# Instructions to follow
From the records that follow, copy every line in which "method" appears.
——————————
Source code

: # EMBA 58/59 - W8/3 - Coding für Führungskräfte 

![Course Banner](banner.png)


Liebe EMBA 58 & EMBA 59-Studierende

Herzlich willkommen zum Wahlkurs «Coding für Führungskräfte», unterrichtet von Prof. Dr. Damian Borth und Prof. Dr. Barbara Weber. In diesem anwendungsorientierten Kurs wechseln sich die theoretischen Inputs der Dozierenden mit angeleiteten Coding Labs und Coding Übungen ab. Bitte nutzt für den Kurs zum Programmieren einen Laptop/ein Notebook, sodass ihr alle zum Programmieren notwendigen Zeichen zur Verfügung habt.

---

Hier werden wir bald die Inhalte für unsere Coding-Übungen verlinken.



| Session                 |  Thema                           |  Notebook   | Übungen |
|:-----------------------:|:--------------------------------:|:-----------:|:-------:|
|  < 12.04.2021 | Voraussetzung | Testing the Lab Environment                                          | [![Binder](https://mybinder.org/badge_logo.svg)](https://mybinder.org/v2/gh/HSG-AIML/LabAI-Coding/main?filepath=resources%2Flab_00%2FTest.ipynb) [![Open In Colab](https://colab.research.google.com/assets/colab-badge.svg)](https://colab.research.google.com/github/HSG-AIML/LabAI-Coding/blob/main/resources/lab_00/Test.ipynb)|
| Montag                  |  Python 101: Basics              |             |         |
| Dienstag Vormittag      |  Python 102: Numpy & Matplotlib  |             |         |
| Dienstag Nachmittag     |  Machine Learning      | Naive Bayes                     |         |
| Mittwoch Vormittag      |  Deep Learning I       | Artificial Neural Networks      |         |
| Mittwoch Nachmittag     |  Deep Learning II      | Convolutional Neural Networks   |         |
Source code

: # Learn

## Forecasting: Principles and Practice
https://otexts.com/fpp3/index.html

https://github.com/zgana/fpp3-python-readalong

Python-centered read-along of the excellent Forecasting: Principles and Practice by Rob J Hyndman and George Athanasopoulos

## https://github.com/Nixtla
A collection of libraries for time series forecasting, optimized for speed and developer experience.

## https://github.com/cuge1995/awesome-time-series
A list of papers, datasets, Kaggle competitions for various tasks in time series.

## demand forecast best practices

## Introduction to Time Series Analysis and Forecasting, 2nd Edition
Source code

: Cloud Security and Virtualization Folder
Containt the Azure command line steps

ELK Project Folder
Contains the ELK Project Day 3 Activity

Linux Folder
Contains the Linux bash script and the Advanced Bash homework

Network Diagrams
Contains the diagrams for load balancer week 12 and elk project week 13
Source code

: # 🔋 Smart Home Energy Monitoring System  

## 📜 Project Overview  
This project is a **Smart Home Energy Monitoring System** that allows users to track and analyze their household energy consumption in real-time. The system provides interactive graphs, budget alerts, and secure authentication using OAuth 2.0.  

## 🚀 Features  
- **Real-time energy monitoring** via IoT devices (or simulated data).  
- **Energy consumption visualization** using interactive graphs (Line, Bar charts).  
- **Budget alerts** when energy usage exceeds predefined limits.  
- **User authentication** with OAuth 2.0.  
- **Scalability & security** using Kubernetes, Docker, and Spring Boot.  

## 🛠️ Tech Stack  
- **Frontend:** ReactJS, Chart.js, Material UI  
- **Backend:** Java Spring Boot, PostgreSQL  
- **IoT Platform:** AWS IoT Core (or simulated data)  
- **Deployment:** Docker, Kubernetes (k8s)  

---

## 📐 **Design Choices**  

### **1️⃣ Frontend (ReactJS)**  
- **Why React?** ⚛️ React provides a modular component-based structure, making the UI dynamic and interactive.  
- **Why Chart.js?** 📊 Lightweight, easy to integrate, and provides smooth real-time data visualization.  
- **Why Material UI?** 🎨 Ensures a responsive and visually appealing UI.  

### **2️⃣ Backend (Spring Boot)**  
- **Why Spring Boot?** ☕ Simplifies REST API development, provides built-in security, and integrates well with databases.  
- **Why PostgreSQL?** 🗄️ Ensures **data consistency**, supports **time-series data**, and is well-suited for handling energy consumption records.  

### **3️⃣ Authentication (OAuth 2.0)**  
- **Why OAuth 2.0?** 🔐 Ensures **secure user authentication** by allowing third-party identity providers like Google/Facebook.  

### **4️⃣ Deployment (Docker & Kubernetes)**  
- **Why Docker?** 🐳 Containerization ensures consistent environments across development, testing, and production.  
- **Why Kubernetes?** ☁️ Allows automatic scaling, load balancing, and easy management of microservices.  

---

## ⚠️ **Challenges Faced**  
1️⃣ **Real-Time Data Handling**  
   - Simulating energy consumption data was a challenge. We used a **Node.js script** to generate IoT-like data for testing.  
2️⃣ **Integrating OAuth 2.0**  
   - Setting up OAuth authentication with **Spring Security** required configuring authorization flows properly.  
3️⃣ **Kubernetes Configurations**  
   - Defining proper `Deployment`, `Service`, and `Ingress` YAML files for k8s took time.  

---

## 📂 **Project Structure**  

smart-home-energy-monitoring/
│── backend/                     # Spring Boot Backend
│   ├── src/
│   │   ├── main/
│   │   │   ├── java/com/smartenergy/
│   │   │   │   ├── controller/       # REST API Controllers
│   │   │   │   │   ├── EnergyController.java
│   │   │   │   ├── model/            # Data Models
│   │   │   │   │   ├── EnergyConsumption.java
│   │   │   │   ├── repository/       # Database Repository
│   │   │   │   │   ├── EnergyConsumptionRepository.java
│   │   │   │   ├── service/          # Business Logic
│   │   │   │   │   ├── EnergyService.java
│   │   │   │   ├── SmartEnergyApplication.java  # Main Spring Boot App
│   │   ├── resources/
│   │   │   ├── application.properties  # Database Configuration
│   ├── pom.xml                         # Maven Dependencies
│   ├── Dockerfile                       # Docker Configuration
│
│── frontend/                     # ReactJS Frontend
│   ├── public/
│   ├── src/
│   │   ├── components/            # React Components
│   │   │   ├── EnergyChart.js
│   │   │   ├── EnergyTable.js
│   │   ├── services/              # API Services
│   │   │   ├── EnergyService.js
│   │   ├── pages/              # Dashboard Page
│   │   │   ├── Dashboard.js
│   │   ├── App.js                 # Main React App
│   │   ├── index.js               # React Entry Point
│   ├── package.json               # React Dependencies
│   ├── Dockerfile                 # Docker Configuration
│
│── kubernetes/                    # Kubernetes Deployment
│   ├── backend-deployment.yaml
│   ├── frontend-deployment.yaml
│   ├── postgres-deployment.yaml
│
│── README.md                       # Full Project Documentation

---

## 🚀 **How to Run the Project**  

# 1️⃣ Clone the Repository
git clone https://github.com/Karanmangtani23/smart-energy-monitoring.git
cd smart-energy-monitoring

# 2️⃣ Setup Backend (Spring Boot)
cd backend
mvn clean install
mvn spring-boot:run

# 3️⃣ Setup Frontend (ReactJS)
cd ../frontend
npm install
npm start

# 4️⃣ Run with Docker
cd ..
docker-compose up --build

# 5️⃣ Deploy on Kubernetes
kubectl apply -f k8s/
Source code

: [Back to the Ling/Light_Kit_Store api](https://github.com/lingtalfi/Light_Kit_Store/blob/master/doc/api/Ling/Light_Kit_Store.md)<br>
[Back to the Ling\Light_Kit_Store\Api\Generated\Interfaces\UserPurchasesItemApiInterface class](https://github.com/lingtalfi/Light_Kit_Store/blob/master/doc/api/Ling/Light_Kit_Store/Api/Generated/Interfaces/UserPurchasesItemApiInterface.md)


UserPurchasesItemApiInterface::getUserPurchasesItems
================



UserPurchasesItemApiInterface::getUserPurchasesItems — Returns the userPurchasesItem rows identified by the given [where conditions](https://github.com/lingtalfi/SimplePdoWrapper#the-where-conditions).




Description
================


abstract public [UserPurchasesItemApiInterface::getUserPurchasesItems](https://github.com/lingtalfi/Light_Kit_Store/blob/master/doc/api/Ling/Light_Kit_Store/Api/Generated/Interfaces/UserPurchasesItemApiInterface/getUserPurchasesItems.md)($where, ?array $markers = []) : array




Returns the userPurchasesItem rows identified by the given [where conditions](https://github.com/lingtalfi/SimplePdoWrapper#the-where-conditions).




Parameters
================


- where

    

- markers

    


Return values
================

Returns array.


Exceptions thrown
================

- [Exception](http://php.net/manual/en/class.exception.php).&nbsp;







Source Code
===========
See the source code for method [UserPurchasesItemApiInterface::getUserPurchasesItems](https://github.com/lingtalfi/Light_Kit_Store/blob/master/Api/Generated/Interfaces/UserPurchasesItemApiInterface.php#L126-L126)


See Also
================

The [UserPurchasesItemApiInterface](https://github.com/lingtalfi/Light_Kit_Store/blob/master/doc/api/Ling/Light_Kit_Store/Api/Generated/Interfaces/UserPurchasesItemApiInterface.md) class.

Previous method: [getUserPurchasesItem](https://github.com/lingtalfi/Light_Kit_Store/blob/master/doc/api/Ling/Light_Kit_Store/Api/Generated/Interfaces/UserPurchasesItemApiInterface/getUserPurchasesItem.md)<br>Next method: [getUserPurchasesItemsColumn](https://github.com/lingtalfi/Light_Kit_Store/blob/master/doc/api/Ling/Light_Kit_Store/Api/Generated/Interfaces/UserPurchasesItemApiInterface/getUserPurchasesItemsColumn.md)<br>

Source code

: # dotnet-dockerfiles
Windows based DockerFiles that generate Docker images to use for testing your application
——————————
# Result of the task
See the source code for method [UserPurchasesItemApiInterface::getUserPurchasesItems](https://github.com/lingtalfi/Light_Kit_Store/blob/master/Api/Generated/Interfaces/UserPurchasesItemApiInterface.php#L126-L126)
Previous method: [getUserPurchasesItem](https://github.com/lingtalfi/Light_Kit_Store/blob/master/doc/api/Ling/Light_Kit_Store/Api/Generated/Interfaces/UserPurchasesItemApiInterface/getUserPurchasesItem.md)<br>Next method: [getUserPurchasesItemsColumn](https://github.com/lingtalfi/Light_Kit_Store/blob/master/doc/api/Ling/Light_Kit_Store/Api/Generated/Interfaces/UserPurchasesItemApiInterface/getUserPurchasesItemsColumn.md)<br>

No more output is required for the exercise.